Filter this data down to the lines that hold "work", and copy them.
[[ RECORDS SUPPLIED open ]]
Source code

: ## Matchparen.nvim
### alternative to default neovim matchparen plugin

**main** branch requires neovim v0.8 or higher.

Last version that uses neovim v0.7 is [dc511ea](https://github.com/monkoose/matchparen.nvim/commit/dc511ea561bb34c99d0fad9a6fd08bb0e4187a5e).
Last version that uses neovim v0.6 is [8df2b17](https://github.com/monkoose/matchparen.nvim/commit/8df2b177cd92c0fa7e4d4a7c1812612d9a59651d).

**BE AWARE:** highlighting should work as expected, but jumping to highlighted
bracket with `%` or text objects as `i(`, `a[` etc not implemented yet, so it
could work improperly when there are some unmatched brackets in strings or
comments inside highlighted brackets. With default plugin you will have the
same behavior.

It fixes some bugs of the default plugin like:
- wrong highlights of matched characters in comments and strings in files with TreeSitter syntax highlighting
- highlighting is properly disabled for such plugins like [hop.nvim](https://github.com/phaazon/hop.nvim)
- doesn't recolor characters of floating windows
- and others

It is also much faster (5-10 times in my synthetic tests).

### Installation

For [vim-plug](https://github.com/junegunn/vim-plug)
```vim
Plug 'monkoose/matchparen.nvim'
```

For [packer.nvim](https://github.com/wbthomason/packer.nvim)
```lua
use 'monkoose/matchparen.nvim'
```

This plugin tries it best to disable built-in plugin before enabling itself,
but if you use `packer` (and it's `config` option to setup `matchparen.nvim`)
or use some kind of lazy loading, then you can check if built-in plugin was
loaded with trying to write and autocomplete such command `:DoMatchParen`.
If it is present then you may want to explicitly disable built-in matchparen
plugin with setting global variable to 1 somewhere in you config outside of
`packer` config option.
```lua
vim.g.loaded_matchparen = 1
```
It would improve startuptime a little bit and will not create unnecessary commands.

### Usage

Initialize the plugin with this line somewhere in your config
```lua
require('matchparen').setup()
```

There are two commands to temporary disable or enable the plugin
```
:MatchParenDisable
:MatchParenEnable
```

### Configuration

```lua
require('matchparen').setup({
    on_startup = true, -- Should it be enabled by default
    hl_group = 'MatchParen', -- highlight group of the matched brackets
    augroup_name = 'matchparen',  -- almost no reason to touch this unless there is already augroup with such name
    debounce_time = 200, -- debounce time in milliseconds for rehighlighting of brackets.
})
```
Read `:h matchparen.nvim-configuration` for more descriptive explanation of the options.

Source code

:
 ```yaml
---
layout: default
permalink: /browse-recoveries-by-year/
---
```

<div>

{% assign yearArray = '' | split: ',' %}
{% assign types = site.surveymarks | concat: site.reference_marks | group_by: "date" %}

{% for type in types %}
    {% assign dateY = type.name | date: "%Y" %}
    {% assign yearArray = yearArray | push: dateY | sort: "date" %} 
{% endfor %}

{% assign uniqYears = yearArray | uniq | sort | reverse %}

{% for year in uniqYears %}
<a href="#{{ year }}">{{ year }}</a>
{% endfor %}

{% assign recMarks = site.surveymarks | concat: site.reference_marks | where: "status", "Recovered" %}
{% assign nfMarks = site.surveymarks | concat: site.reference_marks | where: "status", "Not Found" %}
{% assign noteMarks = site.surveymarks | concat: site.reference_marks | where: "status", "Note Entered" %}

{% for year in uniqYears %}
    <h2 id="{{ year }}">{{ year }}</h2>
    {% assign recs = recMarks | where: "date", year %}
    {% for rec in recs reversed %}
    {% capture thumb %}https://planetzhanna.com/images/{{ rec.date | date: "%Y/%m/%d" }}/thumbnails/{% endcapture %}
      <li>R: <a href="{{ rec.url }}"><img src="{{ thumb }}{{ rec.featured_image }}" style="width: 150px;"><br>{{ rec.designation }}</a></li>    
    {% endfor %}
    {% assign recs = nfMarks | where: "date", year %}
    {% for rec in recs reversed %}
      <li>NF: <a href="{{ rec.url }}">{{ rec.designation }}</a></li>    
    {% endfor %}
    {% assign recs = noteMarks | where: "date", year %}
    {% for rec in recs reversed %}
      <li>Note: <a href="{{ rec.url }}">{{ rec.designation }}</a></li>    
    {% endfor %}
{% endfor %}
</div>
[[ RECORDS SUPPLIED closed ]]
• _SOLUTION TO THE PROBLEM_
**BE AWARE:** highlighting should work as expected, but jumping to highlighted
could work improperly when there are some unmatched brackets in strings or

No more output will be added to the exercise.